Wilds Gomes, former student from Apelação, now studies communications and journalism in college
“The appreciation for each individual’s value in the school made it possible for students to understand their weaknesses and turn them into strengths, transforming their everyday problems into new solutions.”
Maria Barbosa, former student from Apelação, now a community worker and teacher at the school
On July 11, 2008, Portuguese television broadcast shocking video footage of a shootout between rival gangs from Romani and African communities in Apelação, a town on the outskirts of Lisbon.
Students at the school in Apelação regularly carried knives, insulted staff and assaulted both teachers and other students. The head teacher, Félix Bolaños, decided to implement his new vision for the school based on a “whole school” approach to human rights. This meant integrating human rights values into all aspects of school life—not just the curriculum, but in school policies, decision-making processes, relations with the local community, teaching methods and even the physical environment of the school.
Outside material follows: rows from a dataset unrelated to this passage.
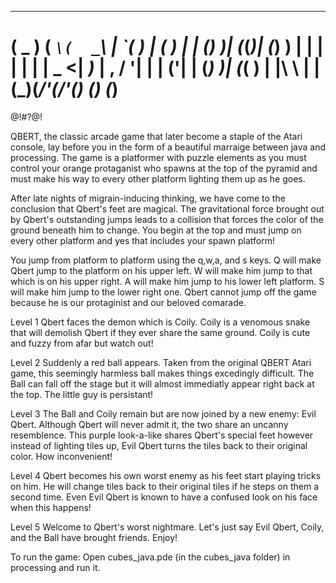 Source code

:                                
 ____   ___   ___    ___   ____ 
(  _  ) (  _`\(  _`\  |  _`\(_   _)
| ( ) | | (_) )| (_(_)| (_) )  | | 
| | | | |  _ <|  _)_  | ,  /   '| | 
|  ('\| | (_) )| (_( ) | |\ \    | | 
(__\_)(___/'(____/'(_) (_) (_) 
=====

@!#?@!

QBERT, the classic arcade game that later become a staple of the Atari console, lay before you in the form of a beautiful marraige between java and processing. The game is a platformer with puzzle elements as you must control your orange protaganist who spawns at the top of the pyramid and must make his way to every other platform lighting them up as he goes.

After late nights of migrain-inducing thinking, we have come to the conclusion that Qbert's feet are magical. The gravitational force brought out by Qbert's outstanding jumps leads to a collision that forces the color of the ground beneath him to change. You begin at the top and must jump on every other platform and yes that includes your spawn platform!

You jump from platform to platform using the q,w,a, and s keys. Q will make Qbert jump to the platform on his upper left. W will make him jump to that which is on his upper right. A will make him jump to his lower left platform. S will make him jump to the lower right one. Qbert cannot jump off the game because he is our protaginist and our beloved comarade.

Level 1
Qbert faces the demon which is Coily. Coily is a venomous snake that will demolish Qbert if they ever share the same ground. Coily is cute and fuzzy from afar but watch out!

Level 2
Suddenly a red ball appears. Taken from the original QBERT Atari game, this seemingly harmless ball makes things excedingly difficult. The Ball can fall off the stage but it will almost immediatly appear right back at the top. The little guy is persistant!

Level 3
The Ball and Coily remain but are now joined by a new enemy: Evil Qbert. Although Qbert will never admit it, the two share an uncanny resemblence. This purple look-a-like shares Qbert's special feet however instead of lighting tiles up, Evil Qbert turns the tiles back to their original color. How inconvenient!

Level 4
Qbert becomes his own worst enemy as his feet start playing tricks on him. He will change tiles back to their original tiles if he steps on them a second time. Even Evil Qbert is known to have a confused look on his face when this happens!

Level 5
Welcome to Qbert's worst nightmare. Let's just say Evil Qbert, Coily, and the Ball have brought friends. Enjoy!

To run the game:
Open cubes_java.pde (in the cubes_java folder) in processing and run it.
Instead of shutting out the rough and sometimes violent neighborhood, Bolaños threw open the doors, encouraging broad participation of the whole school community. Instead of seeing students as a threat, he saw them as a source of new ideas, experiences and skills. He involved local authorities and volunteers, partnered with a community-based organization called Mais Cidadanis (More Citizenship) to support school and after-school activities, and implemented a government-funded program targeted at vulnerable social environments. Parents became more involved and school alumni became facilitators to help keep younger students from dropping out and to resolve behavioral conflicts.
At school and community assemblies, students, teachers, parents, non-teaching staff, board members and former students came together to find ways to improve the school and to connect school activities with the wider community. The newly established Student Council became a forum where students’ voices could be heard, problems discussed and solutions developed. Students began to take responsibility for the issues faced by the school.
Students proposed ways to improve the curriculum and suggested new extracurricular activities, including student-led dance, arts and sports activities, which were implemented.
After 10 years of this new approach, the school emerged from the bottom of the national school rankings. It became a place where everyone felt respected and believed they could contribute to society. Student suspensions and expulsions were rare, and many students went on to college and remained active in the community. Racial tensions within the school and wider community declined as a result of increased interaction and working together toward common goals.
The school in Apelação became an educational success story within the wider municipality.